Denmark Hill and Camberwell
Sunday 29th Mar 2.30pm,
Denmark Hill r’way station

Viva Vauxhall!
Sunday 23rd Feb 10.45am
Vauxhall exit 2

Women of Holborn
Please get in touch with me if you want are interested in on this tour. It is offered as a private tour only.

Plague, Fire and Revolution
Tower Hill tube

Greenwich
Mondays 18th Nov, 2nd Dec, 23rd Dec, 13th Jan, 27th Jan, 24th Feb, 9th Mar, 6th Apr, 27th Apr,
10.15am Tower Hill tube
Please note, we travel to Greenwich by boat and there will be an additional cost of £6.50 per adult, £4.00 per child for the boat fare.

British Museum
Mondays 21st Oct 2.30pm
Russell Sq tube

Suffragette!
Please contact me if you would like to know more about this tour. It is offered as a private tour only.

Lower Marsh and The Cut
Please contact me if you would like to know more about this tour. It is offered as a private tour only.

Tower of London
Wednesday 13th Nov 11.00am
Tower Hill tube

C the City, exit 2 St Paul’s tube
If it begins with C you might see it on this walk and hear the stories about why it is here; cheese, camels, Churchill, cranes…See if you can spot them before I say them. And bring a camera if you have one. We have a lot of fun, and quite a bit of competitiveness, with this one usually. At the start and end of the walk there are also opportunities to ‘see’ the City from higher up.
It’s a cracker!

Denmark Hill and Camberwell, Denmark Hill overground station
Called ‘the Belgravia of South London’ by The Builder magazine, Denmark Hill, once home to John Ruskin, is close to central London and manages to retain a whiff of the countryside away from busily commercial Camberwell Green. Most of this walk is behind the scenes, The Denmark Hill and Camberwell you might have suspected existed, but had not yet explored. More than one person has consulted the estate agents after finishing this walk. There are pubs galore, including one celebrated for its food, so why not come along and make a meal of it.

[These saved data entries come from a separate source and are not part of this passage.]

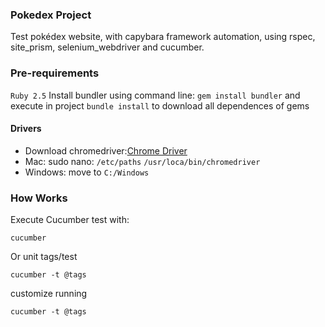 ### Pokedex Project
Test pokédex website, with capybara framework automation, using rspec, site_prism, selenium_webdriver and cucumber.

### Pre-requirements

```Ruby 2.5```
Install bundler using command line:
```gem install bundler```
and execute in project ```bundle install``` to download all dependences of gems

#### Drivers
- Download chromedriver:[Chrome Driver](https://chromedriver.storage.googleapis.com/index.html?path=2.46/)   
- Mac:
sudo nano: ```/etc/paths```
```/usr/loca/bin/chromedriver```
- Windows:
move to ```C:/Windows```


### How Works

Execute Cucumber test with:

```cucumber```

Or unit tags/test 

```cucumber -t @tags```

customize running 

```cucumber -t @tags```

Fair Maids, Feminists and Philanthropists, Southwark tube
This is one of four walks I do on the subject of women. Please get in touch if you would like to know about the others. Originally entitled Unsung Women, I created it several years ago for Southwark Council to celebrate International Women’s Day. It’s much too good to keep to a once a year slot. You’ll have heard of some of the women I imagine, but others, no less remarkable, such as Janet Johnson whose pioneering work with children is still having an impact half a century after her death, seem to slipped through the cracks of history. Come along to learn about and celebrate them. We’ll be near Gordon Ramsey’s new gaff, but as he is not the right gender for this walk, he won’t get more than a mention. Let’s hear it for the girls!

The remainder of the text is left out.